Data records
* * *

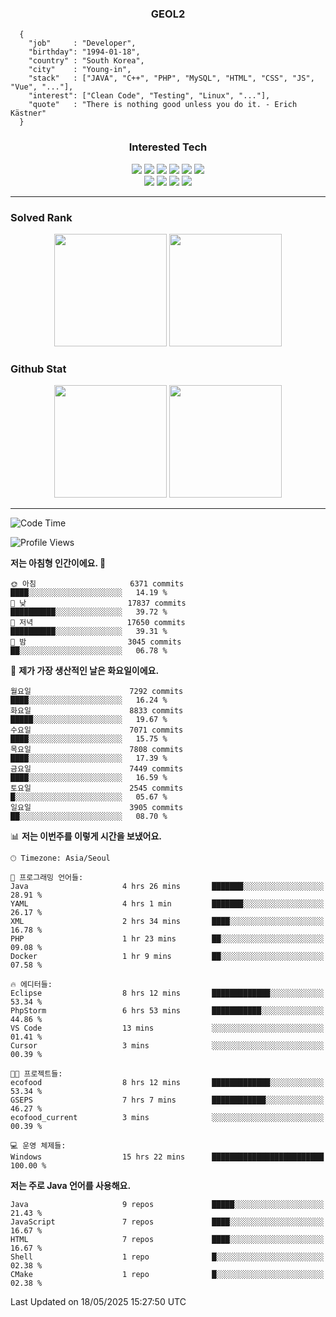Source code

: <div align="center">

  ### GEOL2
</div>

```
  {
    "job"     : "Developer",
    "birthday": "1994-01-18",
    "country" : "South Korea",
    "city"    : "Young-in",
    "stack"   : ["JAVA", "C++", "PHP", "MySQL", "HTML", "CSS", "JS", "Vue", "..."],
    "interest": ["Clean Code", "Testing", "Linux", "..."], 
    "quote"   : "There is nothing good unless you do it. - Erich Kästner"
  }
  ```
  
<div align="center">
  
  ### Interested Tech
  
  <img src="https://img.shields.io/badge/Laravel-F05340?style=flat-square&logo=Laravel&logoColor=white">
  <img src="https://img.shields.io/badge/SpringBoot-6DB33F?style=flat-square&logo=SpringBoot&logoColor=white">
  <img src="https://img.shields.io/badge/-NestJs-ea2845?style=flat-square&logo=nestjs&logoColor=white">
  <img src="https://img.shields.io/badge/Express-000000?style=flat-square&logo=Express&logoColor=white">
  <img src="https://img.shields.io/badge/Three.js-000000?style=flat-square&logo=Three.js&logoColor=white">
  <img src="https://img.shields.io/badge/OpenAI-%23412991?style=flat-square&logo=openai&logoColor=white">
  <br>
  <img src="https://img.shields.io/badge/Java-ED8B00?style=flat-square&logo=openjdk&logoColor=white">
  <img src="https://img.shields.io/badge/JavaScript-F7DF1E?style=flat-square&logo=JavaScript&logoColor=black">
  <img src="https://img.shields.io/badge/TypeScript-007acc?style=flat-square&logo=TypeScript&logoColor=black">
  <img src="https://img.shields.io/badge/MySQL-4479A1?style=flat-square&logo=mysql&logoColor=white"><br>

</div>

------------

  ### Solved Rank
  
  <div align="center">
    <img height="180em" src="https://mazassumnida.wtf/api/v2/generate_badge?boj=geol2">
    <img height="180em" src="https://leetcard.jacoblin.cool/Geol2?theme=light&font=Gugi&border=0&radius=20">
  </div>
  
  ### Github Stat 
  <div align="center">
    <img height="180em" src="https://github-readme-stats-git-masterrstaa-rickstaa.vercel.app/api?username=geol2&show_icons=true&theme=dark">
    <img height="180em" src="https://github-readme-stats-git-masterrstaa-rickstaa.vercel.app/api/top-langs/?username=geol2&show_icons=true&hide=css,scss,html&layout=compact&theme=dark&count_private=true&langs_count=8">
  </div>
  
------------
<!--START_SECTION:waka-->
![Code Time](http://img.shields.io/badge/Code%20Time-4%2C137%20hrs%2019%20mins-blue)

![Profile Views](http://img.shields.io/badge/Profile%20Views-0-blue)

**저는 아침형 인간이에요. 🐤** 

```text
🌞 아침                     6371 commits        ████░░░░░░░░░░░░░░░░░░░░░   14.19 % 
🌆 낮　                     17837 commits       ██████████░░░░░░░░░░░░░░░   39.72 % 
🌃 저녁                     17650 commits       ██████████░░░░░░░░░░░░░░░   39.31 % 
🌙 밤　                     3045 commits        ██░░░░░░░░░░░░░░░░░░░░░░░   06.78 % 
```
📅 **제가 가장 생산적인 날은 화요일이에요.** 

```text
월요일                      7292 commits        ████░░░░░░░░░░░░░░░░░░░░░   16.24 % 
화요일                      8833 commits        █████░░░░░░░░░░░░░░░░░░░░   19.67 % 
수요일                      7071 commits        ████░░░░░░░░░░░░░░░░░░░░░   15.75 % 
목요일                      7808 commits        ████░░░░░░░░░░░░░░░░░░░░░   17.39 % 
금요일                      7449 commits        ████░░░░░░░░░░░░░░░░░░░░░   16.59 % 
토요일                      2545 commits        █░░░░░░░░░░░░░░░░░░░░░░░░   05.67 % 
일요일                      3905 commits        ██░░░░░░░░░░░░░░░░░░░░░░░   08.70 % 
```


📊 **저는 이번주를 이렇게 시간을 보냈어요.** 

```text
🕑︎ Timezone: Asia/Seoul

💬 프로그래밍 언어들: 
Java                     4 hrs 26 mins       ███████░░░░░░░░░░░░░░░░░░   28.91 % 
YAML                     4 hrs 1 min         ███████░░░░░░░░░░░░░░░░░░   26.17 % 
XML                      2 hrs 34 mins       ████░░░░░░░░░░░░░░░░░░░░░   16.78 % 
PHP                      1 hr 23 mins        ██░░░░░░░░░░░░░░░░░░░░░░░   09.08 % 
Docker                   1 hr 9 mins         ██░░░░░░░░░░░░░░░░░░░░░░░   07.58 % 

🔥 에디터들: 
Eclipse                  8 hrs 12 mins       █████████████░░░░░░░░░░░░   53.34 % 
PhpStorm                 6 hrs 53 mins       ███████████░░░░░░░░░░░░░░   44.86 % 
VS Code                  13 mins             ░░░░░░░░░░░░░░░░░░░░░░░░░   01.41 % 
Cursor                   3 mins              ░░░░░░░░░░░░░░░░░░░░░░░░░   00.39 % 

🐱‍💻 프로젝트들: 
ecofood                  8 hrs 12 mins       █████████████░░░░░░░░░░░░   53.34 % 
GSEPS                    7 hrs 7 mins        ████████████░░░░░░░░░░░░░   46.27 % 
ecofood_current          3 mins              ░░░░░░░░░░░░░░░░░░░░░░░░░   00.39 % 

💻 운영 체제들: 
Windows                  15 hrs 22 mins      █████████████████████████   100.00 % 
```

**저는 주로 Java 언어를 사용해요.** 

```text
Java                     9 repos             █████░░░░░░░░░░░░░░░░░░░░   21.43 % 
JavaScript               7 repos             ████░░░░░░░░░░░░░░░░░░░░░   16.67 % 
HTML                     7 repos             ████░░░░░░░░░░░░░░░░░░░░░   16.67 % 
Shell                    1 repo              █░░░░░░░░░░░░░░░░░░░░░░░░   02.38 % 
CMake                    1 repo              █░░░░░░░░░░░░░░░░░░░░░░░░   02.38 % 
```




 Last Updated on 18/05/2025 15:27:50 UTC
<!--END_SECTION:waka-->

<div align="center">
  
  <!-- [![Hits](https://hits.seeyoufarm.com/api/count/incr/badge.svg?url=https%3A%2F%2Fgithub.com%2Fgeol2&count_bg=%2379C83D&title_bg=%23555555&icon=myspace.svg&icon_color=%23E7E7E7&title=hits&edge_flat=false)](https://hits.seeyoufarm.com) -->
  
</div>

<!--
**Geol2/Geol2** is a ✨ _special_ ✨ repository because its `README.md` (this file) appears on your GitHub profile.

Here are some ideas to get you started:
- 🔭 I’m currently working on ...
- 🌱 I’m currently learning ...
- 👯 I’m looking to collaborate on ...
- 🤔 I’m looking for help with ...
- 💬 Ask me about ...
- 📫 How to reach me: ...
- 😄 Pronouns: ...
- ⚡ Fun fact: ...
-->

* * *

Please transcribe all of the entries word for word, with the pictures left out.

Answer to the exercise
Source code

: <div align="center">

  ### GEOL2
</div>

```
  {
    "job"     : "Developer",
    "birthday": "1994-01-18",
    "country" : "South Korea",
    "city"    : "Young-in",
    "stack"   : ["JAVA", "C++", "PHP", "MySQL", "HTML", "CSS", "JS", "Vue", "..."],
    "interest": ["Clean Code", "Testing", "Linux", "..."], 
    "quote"   : "There is nothing good unless you do it. - Erich Kästner"
  }
  ```
  
<div align="center">
  
  ### Interested Tech
  
  <img src="https://img.shields.io/badge/Laravel-F05340?style=flat-square&logo=Laravel&logoColor=white">
  <img src="https://img.shields.io/badge/SpringBoot-6DB33F?style=flat-square&logo=SpringBoot&logoColor=white">
  <img src="https://img.shields.io/badge/-NestJs-ea2845?style=flat-square&logo=nestjs&logoColor=white">
  <img src="https://img.shields.io/badge/Express-000000?style=flat-square&logo=Express&logoColor=white">
  <img src="https://img.shields.io/badge/Three.js-000000?style=flat-square&logo=Three.js&logoColor=white">
  <img src="https://img.shields.io/badge/OpenAI-%23412991?style=flat-square&logo=openai&logoColor=white">
  <br>
  <img src="https://img.shields.io/badge/Java-ED8B00?style=flat-square&logo=openjdk&logoColor=white">
  <img src="https://img.shields.io/badge/JavaScript-F7DF1E?style=flat-square&logo=JavaScript&logoColor=black">
  <img src="https://img.shields.io/badge/TypeScript-007acc?style=flat-square&logo=TypeScript&logoColor=black">
  <img src="https://img.shields.io/badge/MySQL-4479A1?style=flat-square&logo=mysql&logoColor=white"><br>

</div>

------------

  ### Solved Rank
  
  <div align="center">
    <img height="180em" src="https://mazassumnida.wtf/api/v2/generate_badge?boj=geol2">
    <img height="180em" src="https://leetcard.jacoblin.cool/Geol2?theme=light&font=Gugi&border=0&radius=20">
  </div>
  
  ### Github Stat 
  <div align="center">
    <img height="180em" src="https://github-readme-stats-git-masterrstaa-rickstaa.vercel.app/api?username=geol2&show_icons=true&theme=dark">
    <img height="180em" src="https://github-readme-stats-git-masterrstaa-rickstaa.vercel.app/api/top-langs/?username=geol2&show_icons=true&hide=css,scss,html&layout=compact&theme=dark&count_private=true&langs_count=8">
  </div>
  
------------
<!--START_SECTION:waka-->
![Code Time](http://img.shields.io/badge/Code%20Time-4%2C137%20hrs%2019%20mins-blue)

![Profile Views](http://img.shields.io/badge/Profile%20Views-0-blue)

**저는 아침형 인간이에요. 🐤** 

```text
🌞 아침                     6371 commits        ████░░░░░░░░░░░░░░░░░░░░░   14.19 % 
🌆 낮　                     17837 commits       ██████████░░░░░░░░░░░░░░░   39.72 % 
🌃 저녁                     17650 commits       ██████████░░░░░░░░░░░░░░░   39.31 % 
🌙 밤　                     3045 commits        ██░░░░░░░░░░░░░░░░░░░░░░░   06.78 % 
```
📅 **제가 가장 생산적인 날은 화요일이에요.** 

```text
월요일                      7292 commits        ████░░░░░░░░░░░░░░░░░░░░░   16.24 % 
화요일                      8833 commits        █████░░░░░░░░░░░░░░░░░░░░   19.67 % 
수요일                      7071 commits        ████░░░░░░░░░░░░░░░░░░░░░   15.75 % 
목요일                      7808 commits        ████░░░░░░░░░░░░░░░░░░░░░   17.39 % 
금요일                      7449 commits        ████░░░░░░░░░░░░░░░░░░░░░   16.59 % 
토요일                      2545 commits        █░░░░░░░░░░░░░░░░░░░░░░░░   05.67 % 
일요일                      3905 commits        ██░░░░░░░░░░░░░░░░░░░░░░░   08.70 % 
```


📊 **저는 이번주를 이렇게 시간을 보냈어요.** 

```text
🕑︎ Timezone: Asia/Seoul

💬 프로그래밍 언어들: 
Java                     4 hrs 26 mins       ███████░░░░░░░░░░░░░░░░░░   28.91 % 
YAML                     4 hrs 1 min         ███████░░░░░░░░░░░░░░░░░░   26.17 % 
XML                      2 hrs 34 mins       ████░░░░░░░░░░░░░░░░░░░░░   16.78 % 
PHP                      1 hr 23 mins        ██░░░░░░░░░░░░░░░░░░░░░░░   09.08 % 
Docker                   1 hr 9 mins         ██░░░░░░░░░░░░░░░░░░░░░░░   07.58 % 

🔥 에디터들: 
Eclipse                  8 hrs 12 mins       █████████████░░░░░░░░░░░░   53.34 % 
PhpStorm                 6 hrs 53 mins       ███████████░░░░░░░░░░░░░░   44.86 % 
VS Code                  13 mins             ░░░░░░░░░░░░░░░░░░░░░░░░░   01.41 % 
Cursor                   3 mins              ░░░░░░░░░░░░░░░░░░░░░░░░░   00.39 % 

🐱‍💻 프로젝트들: 
ecofood                  8 hrs 12 mins       █████████████░░░░░░░░░░░░   53.34 % 
GSEPS                    7 hrs 7 mins        ████████████░░░░░░░░░░░░░   46.27 % 
ecofood_current          3 mins              ░░░░░░░░░░░░░░░░░░░░░░░░░   00.39 % 

💻 운영 체제들: 
Windows                  15 hrs 22 mins      █████████████████████████   100.00 % 
```

**저는 주로 Java 언어를 사용해요.** 

```text
Java                     9 repos             █████░░░░░░░░░░░░░░░░░░░░   21.43 % 
JavaScript               7 repos             ████░░░░░░░░░░░░░░░░░░░░░   16.67 % 
HTML                     7 repos             ████░░░░░░░░░░░░░░░░░░░░░   16.67 % 
Shell                    1 repo              █░░░░░░░░░░░░░░░░░░░░░░░░   02.38 % 
CMake                    1 repo              █░░░░░░░░░░░░░░░░░░░░░░░░   02.38 % 
```




 Last Updated on 18/05/2025 15:27:50 UTC
<!--END_SECTION:waka-->

<div align="center">
  
  <!-- [![Hits](https://hits.seeyoufarm.com/api/count/incr/badge.svg?url=https%3A%2F%2Fgithub.com%2Fgeol2&count_bg=%2379C83D&title_bg=%23555555&icon=myspace.svg&icon_color=%23E7E7E7&title=hits&edge_flat=false)](https://hits.seeyoufarm.com) -->
  
</div>

<!--
**Geol2/Geol2** is a ✨ _special_ ✨ repository because its `README.md` (this file) appears on your GitHub profile.

Here are some ideas to get you started:
- 🔭 I’m currently working on ...
- 🌱 I’m currently learning ...
- 👯 I’m looking to collaborate on ...
- 🤔 I’m looking for help with ...
- 💬 Ask me about ...
- 📫 How to reach me: ...
- 😄 Pronouns: ...
- ⚡ Fun fact: ...
-->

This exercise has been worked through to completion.